◆ **Exercise brief**:
Your reply should be the entries, output word for word, with each picture omitted.

◆ **Data listing**:
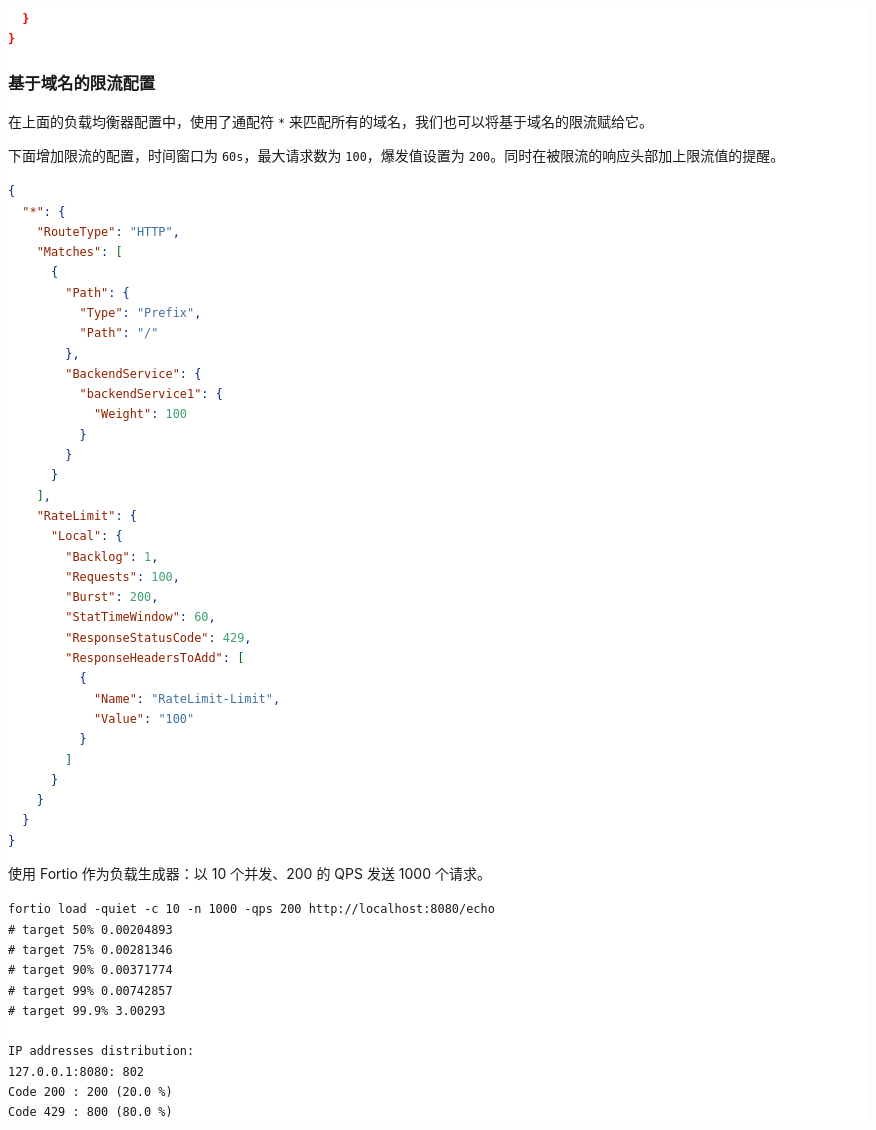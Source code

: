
 ```json
  }
}
```

### 基于域名的限流配置

在上面的负载均衡器配置中，使用了通配符 `*` 来匹配所有的域名，我们也可以将基于域名的限流赋给它。

下面增加限流的配置，时间窗口为 `60s`，最大请求数为 `100`，爆发值设置为 `200`。同时在被限流的响应头部加上限流值的提醒。

```json
{
  "*": {
    "RouteType": "HTTP",
    "Matches": [
      {
        "Path": {
          "Type": "Prefix",
          "Path": "/"
        },
        "BackendService": {
          "backendService1": {
            "Weight": 100
          }
        }
      }
    ],
    "RateLimit": {
      "Local": {
        "Backlog": 1,
        "Requests": 100,
        "Burst": 200,
        "StatTimeWindow": 60,
        "ResponseStatusCode": 429,
        "ResponseHeadersToAdd": [
          {
            "Name": "RateLimit-Limit",
            "Value": "100"
          }
        ]
      }
    }
  }
}
```

使用 Fortio 作为负载生成器：以 10 个并发、200 的 QPS 发送 1000 个请求。

```shell
fortio load -quiet -c 10 -n 1000 -qps 200 http://localhost:8080/echo
# target 50% 0.00204893
# target 75% 0.00281346
# target 90% 0.00371774
# target 99% 0.00742857
# target 99.9% 3.00293

IP addresses distribution:
127.0.0.1:8080: 802
Code 200 : 200 (20.0 %)
Code 429 : 800 (80.0 %)
```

◆ **Response area**:
Source code

:
 ```json
  }
}
```

### 基于域名的限流配置

在上面的负载均衡器配置中，使用了通配符 `*` 来匹配所有的域名，我们也可以将基于域名的限流赋给它。

下面增加限流的配置，时间窗口为 `60s`，最大请求数为 `100`，爆发值设置为 `200`。同时在被限流的响应头部加上限流值的提醒。

```json
{
  "*": {
    "RouteType": "HTTP",
    "Matches": [
      {
        "Path": {
          "Type": "Prefix",
          "Path": "/"
        },
        "BackendService": {
          "backendService1": {
            "Weight": 100
          }
        }
      }
    ],
    "RateLimit": {
      "Local": {
        "Backlog": 1,
        "Requests": 100,
        "Burst": 200,
        "StatTimeWindow": 60,
        "ResponseStatusCode": 429,
        "ResponseHeadersToAdd": [
          {
            "Name": "RateLimit-Limit",
            "Value": "100"
          }
        ]
      }
    }
  }
}
```

使用 Fortio 作为负载生成器：以 10 个并发、200 的 QPS 发送 1000 个请求。

```shell
fortio load -quiet -c 10 -n 1000 -qps 200 http://localhost:8080/echo
# target 50% 0.00204893
# target 75% 0.00281346
# target 90% 0.00371774
# target 99% 0.00742857
# target 99.9% 3.00293

IP addresses distribution:
127.0.0.1:8080: 802
Code 200 : 200 (20.0 %)
Code 429 : 800 (80.0 %)
```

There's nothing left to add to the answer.